» **WHAT YOU SHOULD DO**:
Every line in the records below with the string "instances" is to be copied out.

» **INPUT MATERIAL**:
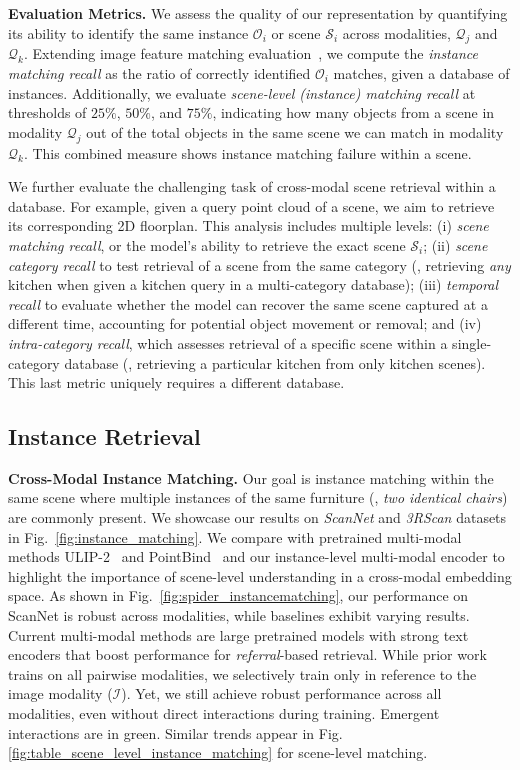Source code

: \noindent
\textbf{Evaluation Metrics.}
We assess the quality of our representation by quantifying its ability to identify the same instance $\mathcal{O}_i$ or scene $\mathcal{S}_i$ across modalities, $\mathcal{Q}_j$ and $\mathcal{Q}_k$. Extending image feature matching evaluation~\cite{lowe2004, sarlin20superglue}, we compute the \textit{instance matching recall} as the ratio of correctly identified $\mathcal{O}_i$ matches, given a database of instances. Additionally, we evaluate \textit{scene-level (instance) matching recall} at thresholds of $25\%$, $50\%$, and $75\%$, indicating how many objects from a scene in modality $\mathcal{Q}_j$ out of the total objects in the same scene we can match in modality $\mathcal{Q}_k$. This combined measure shows instance matching failure within a scene.

We further evaluate the challenging task of cross-modal scene retrieval within a database. For example, given a query point cloud of a scene, we aim to retrieve its corresponding 2D floorplan. This analysis includes multiple levels: (i) \textit{scene matching recall}, or the model's ability to retrieve the exact scene $\mathcal{S}_i$; (ii) \textit{scene category recall} to test retrieval of a scene from the same category (\eg, retrieving \textit{any} kitchen when given a kitchen query in a multi-category database); (iii) \textit{temporal recall} to evaluate whether the model can recover the same scene captured at a different time, accounting for potential object movement or removal; and (iv) \textit{intra-category recall}, which assesses retrieval of a specific scene within a single-category database (\eg, retrieving a particular kitchen from only kitchen scenes). This last metric uniquely requires a different database.

\subsection{Instance Retrieval}
\noindent \textbf{Cross-Modal Instance Matching.}  Our goal is instance matching within the same scene where multiple instances of the same furniture (\eg, \textit{two identical chairs}) are commonly present. We showcase our results on \textit{ScanNet} and \textit{3RScan} datasets in Fig.~\ref{fig:instance_matching}. We compare \project{} with pretrained multi-modal methods ULIP-2~\cite{xue2023ulip2} and PointBind~\cite{pointbind} and our instance-level multi-modal encoder to highlight the importance of scene-level understanding in a cross-modal embedding space. As shown in Fig.~\ref{fig:spider_instancematching}, our performance on ScanNet is robust across modalities, while baselines exhibit varying results. Current multi-modal methods are large pretrained models with strong text encoders that boost performance for \textit{referral}-based retrieval. While prior work trains on all pairwise modalities, we selectively train only in reference to the image modality ($\mathcal{I}$). Yet, we still achieve robust performance across all modalities, even without direct interactions during training. Emergent interactions are in \textcolor{spidergreen}{green}. Similar trends appear in Fig. \ref{fig:table_scene_level_instance_matching} for scene-level matching.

» **FINISHED TASK**:
We assess the quality of our representation by quantifying its ability to identify the same instance $\mathcal{O}_i$ or scene $\mathcal{S}_i$ across modalities, $\mathcal{Q}_j$ and $\mathcal{Q}_k$. Extending image feature matching evaluation~\cite{lowe2004, sarlin20superglue}, we compute the \textit{instance matching recall} as the ratio of correctly identified $\mathcal{O}_i$ matches, given a database of instances. Additionally, we evaluate \textit{scene-level (instance) matching recall} at thresholds of $25\%$, $50\%$, and $75\%$, indicating how many objects from a scene in modality $\mathcal{Q}_j$ out of the total objects in the same scene we can match in modality $\mathcal{Q}_k$. This combined measure shows instance matching failure within a scene.
\noindent \textbf{Cross-Modal Instance Matching.}  Our goal is instance matching within the same scene where multiple instances of the same furniture (\eg, \textit{two identical chairs}) are commonly present. We showcase our results on \textit{ScanNet} and \textit{3RScan} datasets in Fig.~\ref{fig:instance_matching}. We compare \project{} with pretrained multi-modal methods ULIP-2~\cite{xue2023ulip2} and PointBind~\cite{pointbind} and our instance-level multi-modal encoder to highlight the importance of scene-level understanding in a cross-modal embedding space. As shown in Fig.~\ref{fig:spider_instancematching}, our performance on ScanNet is robust across modalities, while baselines exhibit varying results. Current multi-modal methods are large pretrained models with strong text encoders that boost performance for \textit{referral}-based retrieval. While prior work trains on all pairwise modalities, we selectively train only in reference to the image modality ($\mathcal{I}$). Yet, we still achieve robust performance across all modalities, even without direct interactions during training. Emergent interactions are in \textcolor{spidergreen}{green}. Similar trends appear in Fig. \ref{fig:table_scene_level_instance_matching} for scene-level matching.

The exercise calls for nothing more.